## To do
Extract all lines that hold "BiauKai" from the records below.

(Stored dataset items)
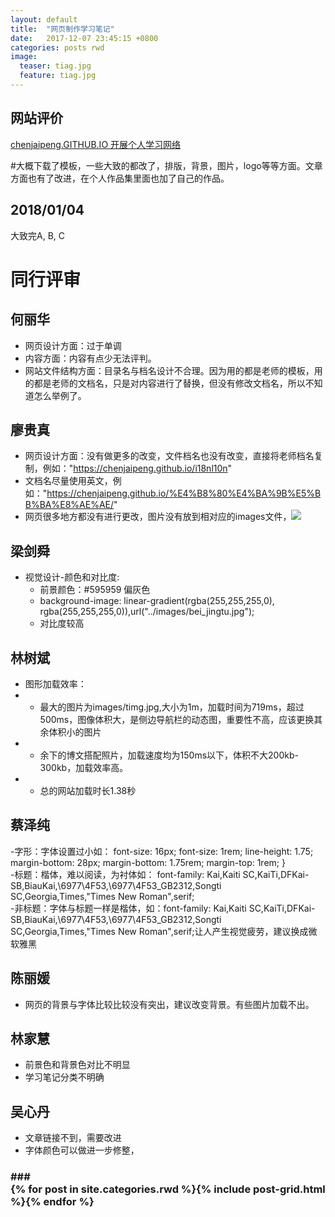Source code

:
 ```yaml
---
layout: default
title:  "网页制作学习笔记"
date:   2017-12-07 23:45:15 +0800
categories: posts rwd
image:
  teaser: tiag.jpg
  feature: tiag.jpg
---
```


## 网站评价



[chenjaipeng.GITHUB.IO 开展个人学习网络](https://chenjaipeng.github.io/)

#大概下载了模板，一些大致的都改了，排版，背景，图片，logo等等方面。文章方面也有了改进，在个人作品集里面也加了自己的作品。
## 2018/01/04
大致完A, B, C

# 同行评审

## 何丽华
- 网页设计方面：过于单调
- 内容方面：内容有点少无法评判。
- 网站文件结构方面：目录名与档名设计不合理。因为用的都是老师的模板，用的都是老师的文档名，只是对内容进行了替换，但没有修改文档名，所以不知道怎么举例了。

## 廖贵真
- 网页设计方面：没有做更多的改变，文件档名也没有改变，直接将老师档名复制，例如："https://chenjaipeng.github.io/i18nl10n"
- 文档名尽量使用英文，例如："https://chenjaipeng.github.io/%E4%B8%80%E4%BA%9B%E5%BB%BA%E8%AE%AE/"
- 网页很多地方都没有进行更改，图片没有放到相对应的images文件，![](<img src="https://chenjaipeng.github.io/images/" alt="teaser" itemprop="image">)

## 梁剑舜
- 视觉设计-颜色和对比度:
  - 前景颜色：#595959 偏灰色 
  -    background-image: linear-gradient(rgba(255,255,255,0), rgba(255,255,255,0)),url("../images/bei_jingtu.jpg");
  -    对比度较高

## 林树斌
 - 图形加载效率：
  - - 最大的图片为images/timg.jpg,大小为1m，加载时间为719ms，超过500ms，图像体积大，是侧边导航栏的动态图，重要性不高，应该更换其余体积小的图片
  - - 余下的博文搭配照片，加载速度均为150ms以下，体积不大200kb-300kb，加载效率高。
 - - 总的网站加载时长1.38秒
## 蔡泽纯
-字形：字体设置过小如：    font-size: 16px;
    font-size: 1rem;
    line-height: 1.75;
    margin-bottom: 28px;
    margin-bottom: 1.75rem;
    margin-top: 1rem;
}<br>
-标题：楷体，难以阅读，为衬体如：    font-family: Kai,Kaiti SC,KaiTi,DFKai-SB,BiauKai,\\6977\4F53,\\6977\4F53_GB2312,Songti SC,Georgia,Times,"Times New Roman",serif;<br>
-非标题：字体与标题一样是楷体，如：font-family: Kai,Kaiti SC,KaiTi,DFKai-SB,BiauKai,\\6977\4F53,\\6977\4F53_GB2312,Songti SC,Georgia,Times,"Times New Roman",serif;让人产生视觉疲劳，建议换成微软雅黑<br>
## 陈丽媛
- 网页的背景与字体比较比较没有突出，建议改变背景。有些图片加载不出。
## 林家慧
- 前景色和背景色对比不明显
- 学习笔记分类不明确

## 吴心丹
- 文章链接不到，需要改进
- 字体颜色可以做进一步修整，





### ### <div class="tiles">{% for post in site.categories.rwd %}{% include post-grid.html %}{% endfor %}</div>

## Problem solution
-标题：楷体，难以阅读，为衬体如：    font-family: Kai,Kaiti SC,KaiTi,DFKai-SB,BiauKai,\\6977\4F53,\\6977\4F53_GB2312,Songti SC,Georgia,Times,"Times New Roman",serif;<br>
-非标题：字体与标题一样是楷体，如：font-family: Kai,Kaiti SC,KaiTi,DFKai-SB,BiauKai,\\6977\4F53,\\6977\4F53_GB2312,Songti SC,Georgia,Times,"Times New Roman",serif;让人产生视觉疲劳，建议换成微软雅黑<br>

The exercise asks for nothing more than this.